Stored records

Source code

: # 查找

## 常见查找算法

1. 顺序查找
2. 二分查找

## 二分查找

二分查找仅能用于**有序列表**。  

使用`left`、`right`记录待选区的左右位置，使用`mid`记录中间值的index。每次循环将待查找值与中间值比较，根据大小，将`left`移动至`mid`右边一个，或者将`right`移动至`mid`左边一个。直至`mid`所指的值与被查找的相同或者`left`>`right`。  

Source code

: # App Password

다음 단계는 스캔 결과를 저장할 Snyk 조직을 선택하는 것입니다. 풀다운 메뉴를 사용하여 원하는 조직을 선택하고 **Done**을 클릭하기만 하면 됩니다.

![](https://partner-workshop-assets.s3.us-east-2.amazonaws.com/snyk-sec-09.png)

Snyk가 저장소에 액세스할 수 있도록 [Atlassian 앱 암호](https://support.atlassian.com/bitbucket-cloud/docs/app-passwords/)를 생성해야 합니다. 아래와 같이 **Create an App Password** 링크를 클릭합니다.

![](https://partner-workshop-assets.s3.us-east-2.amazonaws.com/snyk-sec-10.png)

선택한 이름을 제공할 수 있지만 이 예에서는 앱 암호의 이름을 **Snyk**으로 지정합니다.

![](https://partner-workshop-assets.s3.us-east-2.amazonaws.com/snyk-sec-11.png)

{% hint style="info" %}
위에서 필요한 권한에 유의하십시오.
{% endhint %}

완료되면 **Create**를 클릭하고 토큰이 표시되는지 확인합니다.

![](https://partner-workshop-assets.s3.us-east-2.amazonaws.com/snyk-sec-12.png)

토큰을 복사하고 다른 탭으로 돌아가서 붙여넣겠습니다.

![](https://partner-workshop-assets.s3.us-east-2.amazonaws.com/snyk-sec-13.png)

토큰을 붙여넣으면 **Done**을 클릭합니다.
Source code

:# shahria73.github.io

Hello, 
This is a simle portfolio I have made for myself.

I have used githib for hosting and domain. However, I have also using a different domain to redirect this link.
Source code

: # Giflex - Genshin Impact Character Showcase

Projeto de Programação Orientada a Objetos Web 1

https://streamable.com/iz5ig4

DIRECTIONS FOR THIS TASK: Set every entry down once more, exactly as written above.

WRITTEN ANSWER:
Source code

: # 查找

## 常见查找算法

1. 顺序查找
2. 二分查找

## 二分查找

二分查找仅能用于**有序列表**。  

使用`left`、`right`记录待选区的左右位置，使用`mid`记录中间值的index。每次循环将待查找值与中间值比较，根据大小，将`left`移动至`mid`右边一个，或者将`right`移动至`mid`左边一个。直至`mid`所指的值与被查找的相同或者`left`>`right`。  

Source code

: # App Password

다음 단계는 스캔 결과를 저장할 Snyk 조직을 선택하는 것입니다. 풀다운 메뉴를 사용하여 원하는 조직을 선택하고 **Done**을 클릭하기만 하면 됩니다.

![](https://partner-workshop-assets.s3.us-east-2.amazonaws.com/snyk-sec-09.png)

Snyk가 저장소에 액세스할 수 있도록 [Atlassian 앱 암호](https://support.atlassian.com/bitbucket-cloud/docs/app-passwords/)를 생성해야 합니다. 아래와 같이 **Create an App Password** 링크를 클릭합니다.

![](https://partner-workshop-assets.s3.us-east-2.amazonaws.com/snyk-sec-10.png)

선택한 이름을 제공할 수 있지만 이 예에서는 앱 암호의 이름을 **Snyk**으로 지정합니다.

![](https://partner-workshop-assets.s3.us-east-2.amazonaws.com/snyk-sec-11.png)

{% hint style="info" %}
위에서 필요한 권한에 유의하십시오.
{% endhint %}

완료되면 **Create**를 클릭하고 토큰이 표시되는지 확인합니다.

![](https://partner-workshop-assets.s3.us-east-2.amazonaws.com/snyk-sec-12.png)

토큰을 복사하고 다른 탭으로 돌아가서 붙여넣겠습니다.

![](https://partner-workshop-assets.s3.us-east-2.amazonaws.com/snyk-sec-13.png)

토큰을 붙여넣으면 **Done**을 클릭합니다.
Source code

:# shahria73.github.io

Hello, 
This is a simle portfolio I have made for myself.

I have used githib for hosting and domain. However, I have also using a different domain to redirect this link.
Source code

: # Giflex - Genshin Impact Character Showcase

Projeto de Programação Orientada a Objetos Web 1

https://streamable.com/iz5ig4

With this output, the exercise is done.